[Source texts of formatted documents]
"""

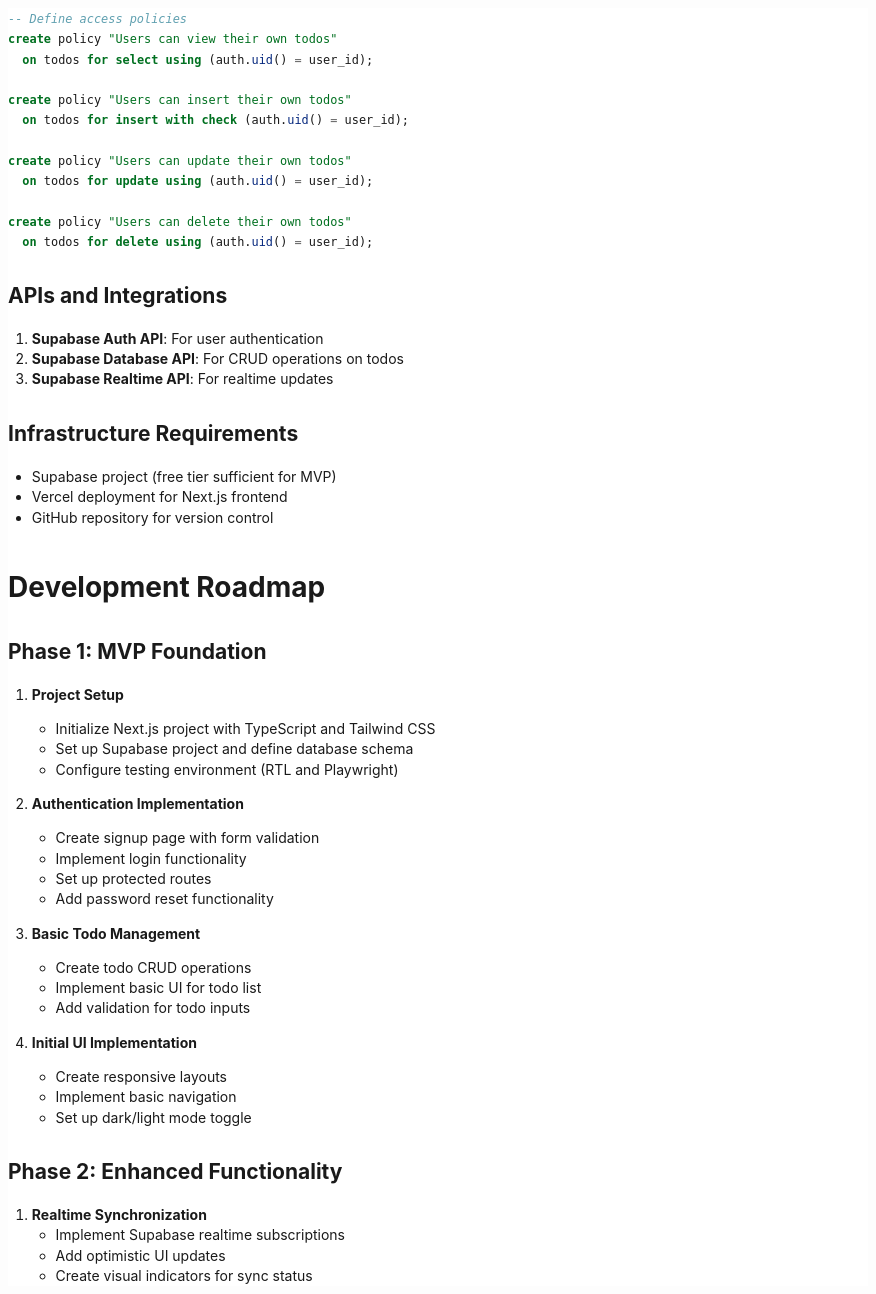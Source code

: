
 ```sql
-- Define access policies
create policy "Users can view their own todos" 
  on todos for select using (auth.uid() = user_id);

create policy "Users can insert their own todos" 
  on todos for insert with check (auth.uid() = user_id);

create policy "Users can update their own todos" 
  on todos for update using (auth.uid() = user_id);

create policy "Users can delete their own todos" 
  on todos for delete using (auth.uid() = user_id);
```

## APIs and Integrations
1. **Supabase Auth API**: For user authentication
2. **Supabase Database API**: For CRUD operations on todos
3. **Supabase Realtime API**: For realtime updates

## Infrastructure Requirements
- Supabase project (free tier sufficient for MVP)
- Vercel deployment for Next.js frontend
- GitHub repository for version control

# Development Roadmap

## Phase 1: MVP Foundation
1. **Project Setup**
   - Initialize Next.js project with TypeScript and Tailwind CSS
   - Set up Supabase project and define database schema
   - Configure testing environment (RTL and Playwright)

2. **Authentication Implementation**
   - Create signup page with form validation
   - Implement login functionality
   - Set up protected routes
   - Add password reset functionality

3. **Basic Todo Management**
   - Create todo CRUD operations
   - Implement basic UI for todo list
   - Add validation for todo inputs

4. **Initial UI Implementation**
   - Create responsive layouts
   - Implement basic navigation
   - Set up dark/light mode toggle

## Phase 2: Enhanced Functionality
1. **Realtime Synchronization**
   - Implement Supabase realtime subscriptions
   - Add optimistic UI updates
   - Create visual indicators for sync status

"""

▸ ASSIGNMENT
Once you find the line containing "## APIs and Integrations", copy it and every line after it through the end of the records, exactly and nothing else.

▸ ANSWER FOR THE TASK
## APIs and Integrations
1. **Supabase Auth API**: For user authentication
2. **Supabase Database API**: For CRUD operations on todos
3. **Supabase Realtime API**: For realtime updates

## Infrastructure Requirements
- Supabase project (free tier sufficient for MVP)
- Vercel deployment for Next.js frontend
- GitHub repository for version control

# Development Roadmap

## Phase 1: MVP Foundation
1. **Project Setup**
   - Initialize Next.js project with TypeScript and Tailwind CSS
   - Set up Supabase project and define database schema
   - Configure testing environment (RTL and Playwright)

2. **Authentication Implementation**
   - Create signup page with form validation
   - Implement login functionality
   - Set up protected routes
   - Add password reset functionality

3. **Basic Todo Management**
   - Create todo CRUD operations
   - Implement basic UI for todo list
   - Add validation for todo inputs

4. **Initial UI Implementation**
   - Create responsive layouts
   - Implement basic navigation
   - Set up dark/light mode toggle

## Phase 2: Enhanced Functionality
1. **Realtime Synchronization**
   - Implement Supabase realtime subscriptions
   - Add optimistic UI updates
   - Create visual indicators for sync status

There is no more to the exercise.